*** RECORDS FOR THE TASK Section Begins ***

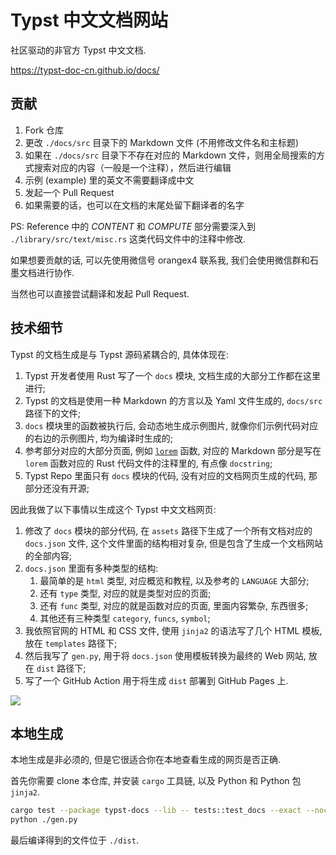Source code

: # Typst 中文文档网站

社区驱动的非官方 Typst 中文文档.

https://typst-doc-cn.github.io/docs/


## 贡献

1. Fork 仓库
2. 更改 `./docs/src` 目录下的 Markdown 文件 (不用修改文件名和主标题)
3. 如果在 `./docs/src` 目录下不存在对应的 Markdown 文件，则用全局搜索的方式搜索对应的内容（一般是一个注释），然后进行编辑
4. 示例 (example) 里的英文不需要翻译成中文
5. 发起一个 Pull Request
6. 如果需要的话，也可以在文档的末尾处留下翻译者的名字

PS: Reference 中的 *CONTENT* 和 *COMPUTE* 部分需要深入到 `./library/src/text/misc.rs` 这类代码文件中的注释中修改.

如果想要贡献的话, 可以先使用微信号 orangex4 联系我, 我们会使用微信群和石墨文档进行协作.

当然也可以直接尝试翻译和发起 Pull Request.


## 技术细节

Typst 的文档生成是与 Typst 源码紧耦合的, 具体体现在:

1. Typst 开发者使用 Rust 写了一个 `docs` 模块, 文档生成的大部分工作都在这里进行;
2. Typst 的文档是使用一种 Markdown 的方言以及 Yaml 文件生成的, `docs/src` 路径下的文件;
3. `docs` 模块里的函数被执行后, 会动态地生成示例图片, 就像你们示例代码对应的右边的示例图片, 均为编译时生成的;
4. 参考部分对应的大部分页面, 例如 [`lorem`](https://typst-doc-cn.github.io/docs/reference/text/lorem/) 函数, 对应的 Markdown 部分是写在 `lorem` 函数对应的 Rust 代码文件的注释里的, 有点像 `docstring`;
5. Typst Repo 里面只有 `docs` 模块的代码, 没有对应的文档网页生成的代码, 那部分还没有开源;

因此我做了以下事情以生成这个 Typst 中文文档网页:

1. 修改了 `docs` 模块的部分代码, 在 `assets` 路径下生成了一个所有文档对应的 `docs.json` 文件, 这个文件里面的结构相对复杂, 但是包含了生成一个文档网站的全部内容;
2. `docs.json` 里面有多种类型的结构:
    1. 最简单的是 `html` 类型, 对应概览和教程, 以及参考的 `LANGUAGE` 大部分;
    2. 还有 `type` 类型, 对应的就是类型对应的页面;
    3. 还有 `func` 类型, 对应的就是函数对应的页面, 里面内容繁杂, 东西很多;
    4. 其他还有三种类型 `category`, `funcs`, `symbol`;
3. 我依照官网的 HTML 和 CSS 文件, 使用 `jinja2` 的语法写了几个 HTML 模板, 放在 `templates` 路径下;
4. 然后我写了 `gen.py`, 用于将 `docs.json` 使用模板转换为最终的 Web 网站, 放在 `dist` 路径下;
5. 写了一个 GitHub Action 用于将生成 `dist` 部署到 GitHub Pages 上.

![](https://picgo-1258602555.cos.ap-nanjing.myqcloud.com/20230625213846.png)


## 本地生成

本地生成是非必须的, 但是它很适合你在本地查看生成的网页是否正确.

首先你需要 clone 本仓库, 并安装 `cargo` 工具链, 以及 Python 和 Python 包 `jinja2`.

```sh
cargo test --package typst-docs --lib -- tests::test_docs --exact --nocapture
python ./gen.py
```

最后编译得到的文件位于 `./dist`.
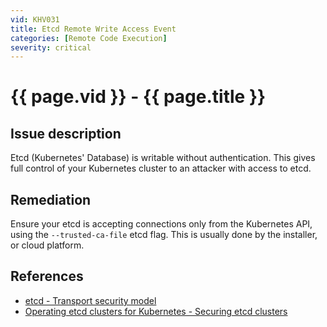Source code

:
 ```yaml
---
vid: KHV031
title: Etcd Remote Write Access Event
categories: [Remote Code Execution]
severity: critical
---
```


# {{ page.vid }} - {{ page.title }}

## Issue description

Etcd (Kubernetes' Database) is writable without authentication. This gives full control of your Kubernetes cluster to an attacker with access to etcd.

## Remediation

Ensure your etcd is accepting connections only from the Kubernetes API, using the `--trusted-ca-file` etcd flag. This is usually done by the installer, or cloud platform. 

## References

- [etcd - Transport security model](https://etcd.io/docs/v3.4.0/op-guide/security/)
- [Operating etcd clusters for Kubernetes - Securing etcd clusters](https://kubernetes.io/docs/tasks/administer-cluster/configure-upgrade-etcd/#securing-etcd-clusters)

*** RECORDS FOR THE TASK Section Ends ***

For every entry above, write it out exactly and remove any image.

Source code

: # Typst 中文文档网站

社区驱动的非官方 Typst 中文文档.

https://typst-doc-cn.github.io/docs/


## 贡献

1. Fork 仓库
2. 更改 `./docs/src` 目录下的 Markdown 文件 (不用修改文件名和主标题)
3. 如果在 `./docs/src` 目录下不存在对应的 Markdown 文件，则用全局搜索的方式搜索对应的内容（一般是一个注释），然后进行编辑
4. 示例 (example) 里的英文不需要翻译成中文
5. 发起一个 Pull Request
6. 如果需要的话，也可以在文档的末尾处留下翻译者的名字

PS: Reference 中的 *CONTENT* 和 *COMPUTE* 部分需要深入到 `./library/src/text/misc.rs` 这类代码文件中的注释中修改.

如果想要贡献的话, 可以先使用微信号 orangex4 联系我, 我们会使用微信群和石墨文档进行协作.

当然也可以直接尝试翻译和发起 Pull Request.


## 技术细节

Typst 的文档生成是与 Typst 源码紧耦合的, 具体体现在:

1. Typst 开发者使用 Rust 写了一个 `docs` 模块, 文档生成的大部分工作都在这里进行;
2. Typst 的文档是使用一种 Markdown 的方言以及 Yaml 文件生成的, `docs/src` 路径下的文件;
3. `docs` 模块里的函数被执行后, 会动态地生成示例图片, 就像你们示例代码对应的右边的示例图片, 均为编译时生成的;
4. 参考部分对应的大部分页面, 例如 [`lorem`](https://typst-doc-cn.github.io/docs/reference/text/lorem/) 函数, 对应的 Markdown 部分是写在 `lorem` 函数对应的 Rust 代码文件的注释里的, 有点像 `docstring`;
5. Typst Repo 里面只有 `docs` 模块的代码, 没有对应的文档网页生成的代码, 那部分还没有开源;

因此我做了以下事情以生成这个 Typst 中文文档网页:

1. 修改了 `docs` 模块的部分代码, 在 `assets` 路径下生成了一个所有文档对应的 `docs.json` 文件, 这个文件里面的结构相对复杂, 但是包含了生成一个文档网站的全部内容;
2. `docs.json` 里面有多种类型的结构:
    1. 最简单的是 `html` 类型, 对应概览和教程, 以及参考的 `LANGUAGE` 大部分;
    2. 还有 `type` 类型, 对应的就是类型对应的页面;
    3. 还有 `func` 类型, 对应的就是函数对应的页面, 里面内容繁杂, 东西很多;
    4. 其他还有三种类型 `category`, `funcs`, `symbol`;
3. 我依照官网的 HTML 和 CSS 文件, 使用 `jinja2` 的语法写了几个 HTML 模板, 放在 `templates` 路径下;
4. 然后我写了 `gen.py`, 用于将 `docs.json` 使用模板转换为最终的 Web 网站, 放在 `dist` 路径下;
5. 写了一个 GitHub Action 用于将生成 `dist` 部署到 GitHub Pages 上.

![](https://picgo-1258602555.cos.ap-nanjing.myqcloud.com/20230625213846.png)


## 本地生成

本地生成是非必须的, 但是它很适合你在本地查看生成的网页是否正确.

首先你需要 clone 本仓库, 并安装 `cargo` 工具链, 以及 Python 和 Python 包 `jinja2`.

```sh
cargo test --package typst-docs --lib -- tests::test_docs --exact --nocapture
python ./gen.py
```

最后编译得到的文件位于 `./dist`.
Source code

:
 ```yaml
---
vid: KHV031
title: Etcd Remote Write Access Event
categories: [Remote Code Execution]
severity: critical
---
```


# {{ page.vid }} - {{ page.title }}

## Issue description

Etcd (Kubernetes' Database) is writable without authentication. This gives full control of your Kubernetes cluster to an attacker with access to etcd.

## Remediation

Ensure your etcd is accepting connections only from the Kubernetes API, using the `--trusted-ca-file` etcd flag. This is usually done by the installer, or cloud platform. 

## References

- [etcd - Transport security model](https://etcd.io/docs/v3.4.0/op-guide/security/)
- [Operating etcd clusters for Kubernetes - Securing etcd clusters](https://kubernetes.io/docs/tasks/administer-cluster/configure-upgrade-etcd/#securing-etcd-clusters)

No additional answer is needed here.